Questions from reporters over the last week, since the S&P/Case-Shiller Home Price Indices were reported on August 30th, were bearish. One slightly positive comment was that housing is doing better than the stock market. Another attempt at optimism came from a journalist who wanted (or his editor wanted) an article that now is a good time to buy. The economic reports that followed later in the week – flat employment and unemployment, sharply lower consumer confidence and renewed anxiety over European debts – didn’t make for an upbeat Labor Day weekend.
On whether this is a good time to buy a house: can’t say. Not just because of uncertainties, of which there are many, but because the question depends on far too many variables: location, financing, the buyer’s financial strength to mention only three. The unasked question is have prices bottomed out. Here there might be a hint: as noted in last week’s comments about the June data, prices in eight of the cities we follow have stayed above their lows for two years. In some places the lows appear to be holding.
Two weeks ago, before both the employment report and the latest S&P/Case-Shiller Home Price Indices release, Fed Chairman Ben Bernanke gave a speech at the Kansas City Fed’s annual monetary policy get-together. Between hints of more easing and other thoughts on the economy, he pointed to housing as a big reason for the weak economy. If one labels the mortgage aspects of the financial crisis as “housing” then maybe housing was one reason why the recovery was weak in 2010. A more timely question is whether housing is a plus or a minus for the economy going forward.

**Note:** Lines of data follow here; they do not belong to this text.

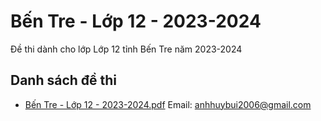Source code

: # Bến Tre - Lớp 12 - 2023-2024

Đề thi dành cho lớp Lớp 12 tỉnh Bến Tre năm 2023-2024

## Danh sách đề thi

- [Bến Tre - Lớp 12 - 2023-2024.pdf](Bến%20Tre%20-%20Lớp%2012%20-%202023-2024.pdf)
Email: anhhuybui2006@gmail.com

The chart shows housing starts and home prices, from the US Census Bureau and S&P/Case-Shiller Home Price Indices, since 1987; the shaded sections are US recessions as defined by the National Bureau of Economic Research. Housing is flat – starts are around 500,000 units annually, the lowest sustained level in decades. Prices remain some 50% above their level of 2000 before adjustment for inflation. Excluding inflation this is up about 16% in real (or constant dollar) terms, an increase of about 1.5% per year – close to long run results.
What does housing need? What the rest of the economy needs: a boost in confidence and animal spirits to encourage people to make the long term commitment and investment involved in buying a home. Housing is not a drag on the economy today — it is neutral and has the potential to spur growth once things get going.